*Prompt*
Only the lines from the one with "Policy results traffic" to the end of the data below should be returned, each exactly as it stands.

*** Opening Data ***

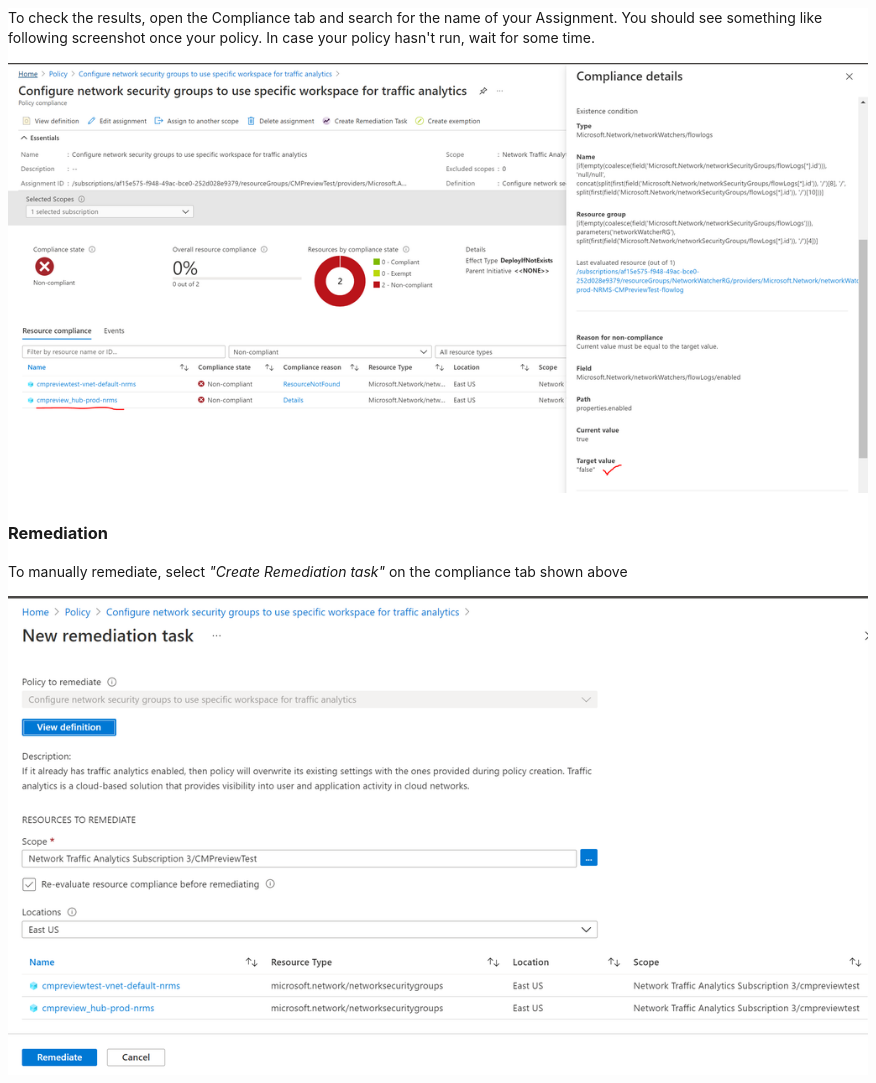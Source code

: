 To check the results, open the Compliance tab and search for the name of your Assignment.
You should see something like following screenshot once your policy. In case your policy hasn't run, wait for some time.

![DINE Policy results traffic analytics](./media/traffic-analytics/policy-two-results.png)  

### Remediation

To manually remediate, select *"Create Remediation task"* on the compliance tab shown above

![DINE Policy remediate traffic analytics](./media/traffic-analytics/policy-two-remediate.png)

*** Closing Data ***

*Reply*
![DINE Policy results traffic analytics](./media/traffic-analytics/policy-two-results.png)  

### Remediation

To manually remediate, select *"Create Remediation task"* on the compliance tab shown above

![DINE Policy remediate traffic analytics](./media/traffic-analytics/policy-two-remediate.png)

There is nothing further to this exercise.